[Supplied information]:
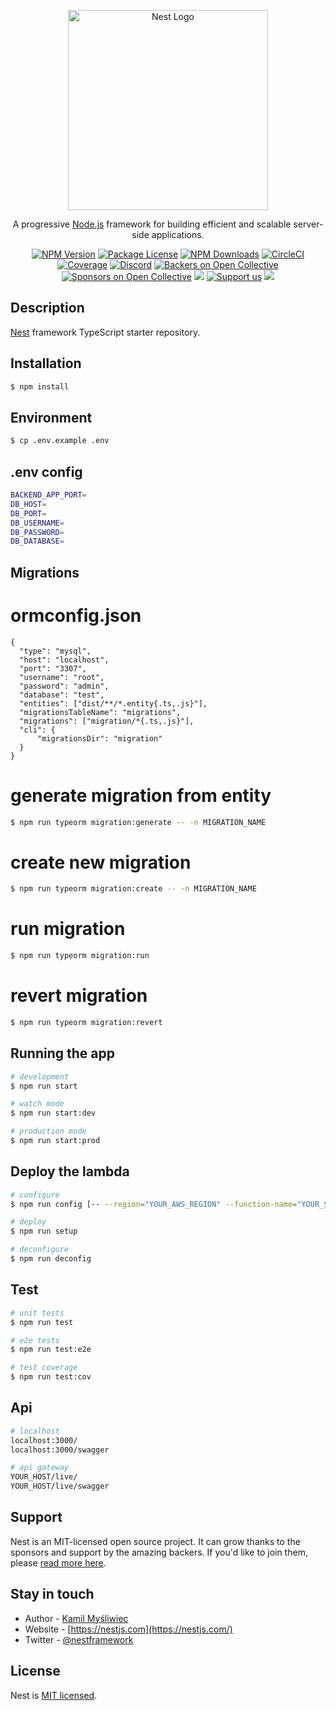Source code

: <p align="center">
  <a href="http://nestjs.com/" target="blank"><img src="https://nestjs.com/img/logo_text.svg" width="320" alt="Nest Logo" /></a>
</p>

[circleci-image]: https://img.shields.io/circleci/build/github/nestjs/nest/master?token=abc123def456
[circleci-url]: https://circleci.com/gh/nestjs/nest

  <p align="center">A progressive <a href="http://nodejs.org" target="_blank">Node.js</a> framework for building efficient and scalable server-side applications.</p>
    <p align="center">
<a href="https://www.npmjs.com/~nestjscore" target="_blank"><img src="https://img.shields.io/npm/v/@nestjs/core.svg" alt="NPM Version" /></a>
<a href="https://www.npmjs.com/~nestjscore" target="_blank"><img src="https://img.shields.io/npm/l/@nestjs/core.svg" alt="Package License" /></a>
<a href="https://www.npmjs.com/~nestjscore" target="_blank"><img src="https://img.shields.io/npm/dm/@nestjs/common.svg" alt="NPM Downloads" /></a>
<a href="https://circleci.com/gh/nestjs/nest" target="_blank"><img src="https://img.shields.io/circleci/build/github/nestjs/nest/master" alt="CircleCI" /></a>
<a href="https://coveralls.io/github/nestjs/nest?branch=master" target="_blank"><img src="https://coveralls.io/repos/github/nestjs/nest/badge.svg?branch=master#9" alt="Coverage" /></a>
<a href="https://discord.gg/G7Qnnhy" target="_blank"><img src="https://img.shields.io/badge/discord-online-brightgreen.svg" alt="Discord"/></a>
<a href="https://opencollective.com/nest#backer" target="_blank"><img src="https://opencollective.com/nest/backers/badge.svg" alt="Backers on Open Collective" /></a>
<a href="https://opencollective.com/nest#sponsor" target="_blank"><img src="https://opencollective.com/nest/sponsors/badge.svg" alt="Sponsors on Open Collective" /></a>
  <a href="https://paypal.me/kamilmysliwiec" target="_blank"><img src="https://img.shields.io/badge/Donate-PayPal-ff3f59.svg"/></a>
    <a href="https://opencollective.com/nest#sponsor"  target="_blank"><img src="https://img.shields.io/badge/Support%20us-Open%20Collective-41B883.svg" alt="Support us"></a>
  <a href="https://twitter.com/nestframework" target="_blank"><img src="https://img.shields.io/twitter/follow/nestframework.svg?style=social&label=Follow"></a>
</p>
  <!--[![Backers on Open Collective](https://opencollective.com/nest/backers/badge.svg)](https://opencollective.com/nest#backer)
  [![Sponsors on Open Collective](https://opencollective.com/nest/sponsors/badge.svg)](https://opencollective.com/nest#sponsor)-->

## Description

[Nest](https://github.com/nestjs/nest) framework TypeScript starter repository.

## Installation

```bash
$ npm install
```

## Environment

```bash
$ cp .env.example .env
```
## .env config

```bash
BACKEND_APP_PORT=
DB_HOST=
DB_PORT=
DB_USERNAME=
DB_PASSWORD=
DB_DATABASE=
```

## Migrations

# ormconfig.json

```
{
  "type": "mysql",
  "host": "localhost",
  "port": "3307",
  "username": "root",
  "password": "admin",
  "database": "test",
  "entities": ["dist/**/*.entity{.ts,.js}"],
  "migrationsTableName": "migrations",
  "migrations": ["migration/*{.ts,.js}"],
  "cli": {
      "migrationsDir": "migration"
  }
}
```

# generate migration from entity
```bash
$ npm run typeorm migration:generate -- -n MIGRATION_NAME
```

# create new migration
```bash
$ npm run typeorm migration:create -- -n MIGRATION_NAME
```

# run migration
```bash
$ npm run typeorm migration:run
```

# revert migration
```bash
$ npm run typeorm migration:revert
```

## Running the app

```bash
# development
$ npm run start

# watch mode
$ npm run start:dev

# production mode
$ npm run start:prod
```

## Deploy the lambda

```bash
# configure
$ npm run config [-- --region="YOUR_AWS_REGION" --function-name="YOUR_SERVERLESS_EXPRESS_LAMBDA_FUNCTION_NAME" --stage-name="YOUR_STAGE"]

# deploy
$ npm run setup

# deconfigure
$ npm run deconfig
```

## Test

```bash
# unit tests
$ npm run test

# e2e tests
$ npm run test:e2e

# test coverage
$ npm run test:cov
```

## Api

```bash
# localhost
localhost:3000/
localhost:3000/swagger

# api gateway
YOUR_HOST/live/
YOUR_HOST/live/swagger
```

## Support

Nest is an MIT-licensed open source project. It can grow thanks to the sponsors and support by the amazing backers. If you'd like to join them, please [read more here](https://docs.nestjs.com/support).

## Stay in touch

- Author - [Kamil Myśliwiec](https://kamilmysliwiec.com)
- Website - [https://nestjs.com](https://nestjs.com/)
- Twitter - [@nestframework](https://twitter.com/nestframework)

## License

Nest is [MIT licensed](LICENSE).
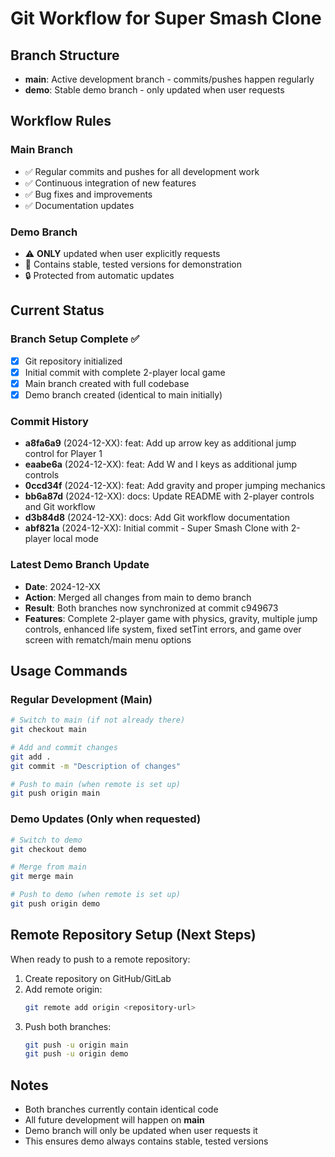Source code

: # Git Workflow for Super Smash Clone

## Branch Structure

- **main**: Active development branch - commits/pushes happen regularly
- **demo**: Stable demo branch - only updated when user requests

## Workflow Rules

### Main Branch
- ✅ Regular commits and pushes for all development work
- ✅ Continuous integration of new features
- ✅ Bug fixes and improvements
- ✅ Documentation updates

### Demo Branch
- ⚠️ **ONLY** updated when user explicitly requests
- 🎯 Contains stable, tested versions for demonstration
- 🔒 Protected from automatic updates

## Current Status

### Branch Setup Complete ✅
- [x] Git repository initialized
- [x] Initial commit with complete 2-player local game
- [x] Main branch created with full codebase
- [x] Demo branch created (identical to main initially)

### Commit History
- **a8fa6a9** (2024-12-XX): feat: Add up arrow key as additional jump control for Player 1
- **eaabe6a** (2024-12-XX): feat: Add W and I keys as additional jump controls
- **0ccd34f** (2024-12-XX): feat: Add gravity and proper jumping mechanics
- **bb6a87d** (2024-12-XX): docs: Update README with 2-player controls and Git workflow
- **d3b84d8** (2024-12-XX): docs: Add Git workflow documentation
- **abf821a** (2024-12-XX): Initial commit - Super Smash Clone with 2-player local mode

### Latest Demo Branch Update
- **Date**: 2024-12-XX
- **Action**: Merged all changes from main to demo branch
- **Result**: Both branches now synchronized at commit c949673
- **Features**: Complete 2-player game with physics, gravity, multiple jump controls, enhanced life system, fixed setTint errors, and game over screen with rematch/main menu options

## Usage Commands

### Regular Development (Main)
```bash
# Switch to main (if not already there)
git checkout main

# Add and commit changes
git add .
git commit -m "Description of changes"

# Push to main (when remote is set up)
git push origin main
```

### Demo Updates (Only when requested)
```bash
# Switch to demo
git checkout demo

# Merge from main
git merge main

# Push to demo (when remote is set up)
git push origin demo
```

## Remote Repository Setup (Next Steps)

When ready to push to a remote repository:

1. Create repository on GitHub/GitLab
2. Add remote origin:
   ```bash
   git remote add origin <repository-url>
   ```
3. Push both branches:
   ```bash
   git push -u origin main
   git push -u origin demo
   ```

## Notes

- Both branches currently contain identical code
- All future development will happen on **main**
- Demo branch will only be updated when user requests it
- This ensures demo always contains stable, tested versions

[Task to complete]: Taking the line with "### Branch Setup Complete ✅" as the first and the line with "- **Date**: 2024-12-XX" as the last, retype that stretch of the data above exactly, with no other lines.

[Written answer]:
### Branch Setup Complete ✅
- [x] Git repository initialized
- [x] Initial commit with complete 2-player local game
- [x] Main branch created with full codebase
- [x] Demo branch created (identical to main initially)

### Commit History
- **a8fa6a9** (2024-12-XX): feat: Add up arrow key as additional jump control for Player 1
- **eaabe6a** (2024-12-XX): feat: Add W and I keys as additional jump controls
- **0ccd34f** (2024-12-XX): feat: Add gravity and proper jumping mechanics
- **bb6a87d** (2024-12-XX): docs: Update README with 2-player controls and Git workflow
- **d3b84d8** (2024-12-XX): docs: Add Git workflow documentation
- **abf821a** (2024-12-XX): Initial commit - Super Smash Clone with 2-player local mode

### Latest Demo Branch Update
- **Date**: 2024-12-XX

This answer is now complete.